Exercise objective — Look through the listing below and give the number of lines in which "like" occurs, nothing more.

----

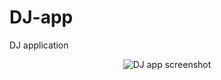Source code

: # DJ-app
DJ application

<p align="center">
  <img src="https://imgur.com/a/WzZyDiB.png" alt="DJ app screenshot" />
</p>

----

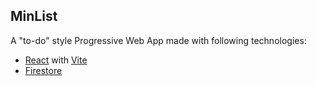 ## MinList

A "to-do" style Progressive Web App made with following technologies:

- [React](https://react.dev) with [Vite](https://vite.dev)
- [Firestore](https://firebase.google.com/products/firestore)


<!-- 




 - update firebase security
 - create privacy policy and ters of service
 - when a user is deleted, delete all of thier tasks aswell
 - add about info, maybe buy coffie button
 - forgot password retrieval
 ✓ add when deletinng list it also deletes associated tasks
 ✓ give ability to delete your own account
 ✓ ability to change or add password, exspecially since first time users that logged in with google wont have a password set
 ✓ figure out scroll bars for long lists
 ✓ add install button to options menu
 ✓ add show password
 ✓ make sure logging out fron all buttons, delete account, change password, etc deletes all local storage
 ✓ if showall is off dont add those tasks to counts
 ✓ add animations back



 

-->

----

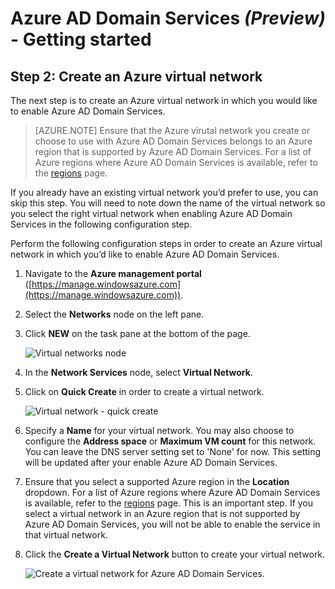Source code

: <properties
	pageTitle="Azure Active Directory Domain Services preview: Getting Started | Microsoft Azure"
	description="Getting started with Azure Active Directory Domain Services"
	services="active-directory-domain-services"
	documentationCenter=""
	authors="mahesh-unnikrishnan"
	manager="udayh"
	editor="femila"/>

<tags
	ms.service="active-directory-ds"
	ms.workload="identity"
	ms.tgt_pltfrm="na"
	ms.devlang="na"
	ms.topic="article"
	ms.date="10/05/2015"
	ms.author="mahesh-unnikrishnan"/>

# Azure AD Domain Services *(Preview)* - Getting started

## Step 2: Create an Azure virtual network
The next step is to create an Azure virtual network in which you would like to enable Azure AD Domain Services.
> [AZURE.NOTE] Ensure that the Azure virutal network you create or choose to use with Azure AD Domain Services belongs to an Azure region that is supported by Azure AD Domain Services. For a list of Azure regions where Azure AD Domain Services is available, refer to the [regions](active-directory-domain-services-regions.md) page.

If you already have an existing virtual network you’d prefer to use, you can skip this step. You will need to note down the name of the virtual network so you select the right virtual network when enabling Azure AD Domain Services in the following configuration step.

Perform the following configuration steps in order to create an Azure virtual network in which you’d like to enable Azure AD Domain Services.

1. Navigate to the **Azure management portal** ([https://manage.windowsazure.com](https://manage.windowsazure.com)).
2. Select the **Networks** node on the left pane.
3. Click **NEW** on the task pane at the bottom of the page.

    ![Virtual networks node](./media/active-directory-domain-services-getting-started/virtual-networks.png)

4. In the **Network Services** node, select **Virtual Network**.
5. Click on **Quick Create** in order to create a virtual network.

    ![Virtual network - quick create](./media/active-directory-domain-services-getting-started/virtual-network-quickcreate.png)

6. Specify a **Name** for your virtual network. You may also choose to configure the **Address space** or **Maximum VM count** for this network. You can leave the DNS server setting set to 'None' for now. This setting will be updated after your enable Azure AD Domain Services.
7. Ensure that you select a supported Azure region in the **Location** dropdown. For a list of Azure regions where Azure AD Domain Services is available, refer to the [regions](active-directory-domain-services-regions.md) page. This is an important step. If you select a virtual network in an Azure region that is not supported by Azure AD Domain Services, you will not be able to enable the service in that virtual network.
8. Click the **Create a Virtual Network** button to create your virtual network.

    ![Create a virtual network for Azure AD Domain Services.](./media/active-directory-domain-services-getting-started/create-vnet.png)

----

Your solution — 2